October 31 marks the 500th anniversary of the Protestant Reformation started by Martin Luther (1498-1501) who many scholars maintain inspired Nazi anti-Semitism. The October 1, 2017 article in Florida’s Sun Sentinel newspaper on Luther includes the following disturbing paragraph. “‘It is clear that Martin Luther himself was an anti-Semite by the end of his life,’ says [Jochen] Birkenmeier [research director and curator of the Luther house museum in Eisenach, Germany], adding that many of Luther’s writings were used to justify the actions of the Third Reich. We can’t deny this side of Martin Luther, nor do we want to.”

The recent 2017 film “Martin Luther: The Idea that Changed the World” acknowledges Luther’s anti-Semitism, but contrary to Birkenmeier, it states that today’s Lutheran Church rejects this view of its founder. Luther is portrayed in the film suffering at times because of depression. He was also bothered from an early age by the conviction that he was a sinner and would be punished by God for his sins. He felt that all people, even when they act properly, are still sinners, that they are born in sin. As a young man, he could not figure out how to rid himself of sins. He would lash himself in the hope that the beatings would remove his sins, fasted often, and went to confessions more than any other person and spent more time in the confessional than anyone else. But, he felt that these acts did not remove the sins.

The October 30, 2017 article in The New Yorker by Joan Acocella describes Luther’s “severe pschospiritual crisis.” He suffered from “cold sweats, nausea, constipation, crushing headaches, ringing in his ears, together with depression, anxiety, and a general feeling that, as he put it, the angel of Satan was beating him with his fist.”

As he grew older, he developed a solution to his unrelenting pains that helped him grow to despise Jews. He felt that if a person had faith in Jesus, the person’s sins would be erased. His idea is based on the writings of the first century Paul that acts do not save a person. Paul wrote in Romans 3:28, “We hold that a person is justified by faith without the works prescribed by [Jewish] laws.” In Hebrews 11:6, Paul states that people do not please God unless they have faith. They must “believe that he is, and he is a rewarder of them that diligently seek him.” Luther felt that one can spend one’s life doing all kinds of good deeds and this will not satisfy God.

Paul’s view that only faith saves a person, not good deeds, is contradicted in the New Testament by James 2:24, “You see that a person is justified by works and not faith alone.” What did Luther do with James? Luther dismissed James. In his 1545 Preface to the New Testament, he called The Letter of James “an epistle of straw,” a document that should not be part of the New Testament. Since Jews did not have this faith, it is no surprise that Luther developed a vehement dislike of Jews.

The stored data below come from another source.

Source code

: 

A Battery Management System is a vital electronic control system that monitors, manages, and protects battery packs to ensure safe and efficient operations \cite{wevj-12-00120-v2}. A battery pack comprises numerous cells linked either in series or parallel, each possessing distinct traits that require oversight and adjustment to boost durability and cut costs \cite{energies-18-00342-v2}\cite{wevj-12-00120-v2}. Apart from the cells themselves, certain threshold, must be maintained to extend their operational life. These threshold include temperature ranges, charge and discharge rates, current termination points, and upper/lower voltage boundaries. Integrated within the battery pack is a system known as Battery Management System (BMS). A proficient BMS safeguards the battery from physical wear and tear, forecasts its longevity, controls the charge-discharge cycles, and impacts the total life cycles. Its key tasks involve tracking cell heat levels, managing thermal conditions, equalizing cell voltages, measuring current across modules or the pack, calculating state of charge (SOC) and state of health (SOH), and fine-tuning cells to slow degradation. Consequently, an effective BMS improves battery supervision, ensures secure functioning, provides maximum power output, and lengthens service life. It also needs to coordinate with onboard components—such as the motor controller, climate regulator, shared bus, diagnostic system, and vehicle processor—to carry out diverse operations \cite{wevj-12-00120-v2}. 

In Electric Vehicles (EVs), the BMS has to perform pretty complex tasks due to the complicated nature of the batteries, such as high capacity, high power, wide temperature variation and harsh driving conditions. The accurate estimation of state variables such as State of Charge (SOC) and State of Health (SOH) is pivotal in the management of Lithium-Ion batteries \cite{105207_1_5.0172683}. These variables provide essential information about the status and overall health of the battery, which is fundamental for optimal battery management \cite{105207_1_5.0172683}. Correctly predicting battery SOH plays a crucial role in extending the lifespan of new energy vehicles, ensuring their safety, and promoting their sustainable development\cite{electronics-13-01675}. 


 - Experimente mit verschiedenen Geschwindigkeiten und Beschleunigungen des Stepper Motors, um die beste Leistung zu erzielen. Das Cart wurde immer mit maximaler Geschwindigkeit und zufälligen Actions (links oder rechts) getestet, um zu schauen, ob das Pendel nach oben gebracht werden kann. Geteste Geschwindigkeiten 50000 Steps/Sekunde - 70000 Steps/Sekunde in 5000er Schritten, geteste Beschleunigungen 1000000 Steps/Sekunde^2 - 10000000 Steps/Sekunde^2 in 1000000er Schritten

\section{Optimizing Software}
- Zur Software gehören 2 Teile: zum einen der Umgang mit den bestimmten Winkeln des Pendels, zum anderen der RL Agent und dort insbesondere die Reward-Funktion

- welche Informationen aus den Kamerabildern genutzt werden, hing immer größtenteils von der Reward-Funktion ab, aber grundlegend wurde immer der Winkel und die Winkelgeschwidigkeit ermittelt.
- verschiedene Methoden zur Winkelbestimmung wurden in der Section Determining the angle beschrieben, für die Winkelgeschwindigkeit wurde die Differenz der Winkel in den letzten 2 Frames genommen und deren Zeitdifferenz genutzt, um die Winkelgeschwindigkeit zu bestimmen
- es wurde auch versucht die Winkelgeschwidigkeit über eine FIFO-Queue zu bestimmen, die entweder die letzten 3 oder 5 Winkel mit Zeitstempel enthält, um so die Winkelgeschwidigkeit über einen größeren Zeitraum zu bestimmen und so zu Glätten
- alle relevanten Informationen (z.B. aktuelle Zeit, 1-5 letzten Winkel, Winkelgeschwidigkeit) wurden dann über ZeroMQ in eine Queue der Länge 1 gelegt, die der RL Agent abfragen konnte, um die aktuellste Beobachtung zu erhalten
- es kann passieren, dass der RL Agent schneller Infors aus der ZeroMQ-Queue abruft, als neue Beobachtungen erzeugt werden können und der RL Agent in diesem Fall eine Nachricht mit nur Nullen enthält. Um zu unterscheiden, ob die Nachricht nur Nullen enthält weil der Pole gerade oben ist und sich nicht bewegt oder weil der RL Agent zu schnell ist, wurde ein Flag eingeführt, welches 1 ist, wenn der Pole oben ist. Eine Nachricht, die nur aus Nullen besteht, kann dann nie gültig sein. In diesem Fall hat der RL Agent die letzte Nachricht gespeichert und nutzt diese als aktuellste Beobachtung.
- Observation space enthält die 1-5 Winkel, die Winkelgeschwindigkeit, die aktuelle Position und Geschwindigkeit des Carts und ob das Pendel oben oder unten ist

In her New Yorker article, Acocella reveals that scholars agree that the story of the thirty-three-year-old monk Luther hammering 95 theses on the door of a Wittenberg, Germany church on October 31 1517 never happened, and she writes that Luther influenced Nazi anti-Semitism resulting in the murder of six million Jews.

She recognizes that the Germans during the time of Luther disliked Jews, but she quotes the scholar Heinz Schilling that Luther “despised them dementedly, ecstatically.” Luther, the scholar wrote, imagined the Devil stuffing the Jews’ orifices with fifth. “He stuffs and squirts them so full, that it overflows and swims out of every place, pure Devil’s filth, yes, it tastes so good to their hearts, and they guzzle it like sows.” When Judas “hanged himself [after the death of Jesus] so that his guts ripped, and as happens to those who are hanged, his bladder burst, then Jews had their golden cans and silver bowls ready, to catch the Judas piss…and afterwards together they ate the shit.” Luther recommended that synagogues should be burned down and Jewish houses destroyed. He preached that Christians have no moral responsibilities to Jews.

Thus, like many others, William Montgomery McGovern wrote in his 1941 book “From Luther to Hitler,” Luther laid the groundwork for the slaughter of six million Jews.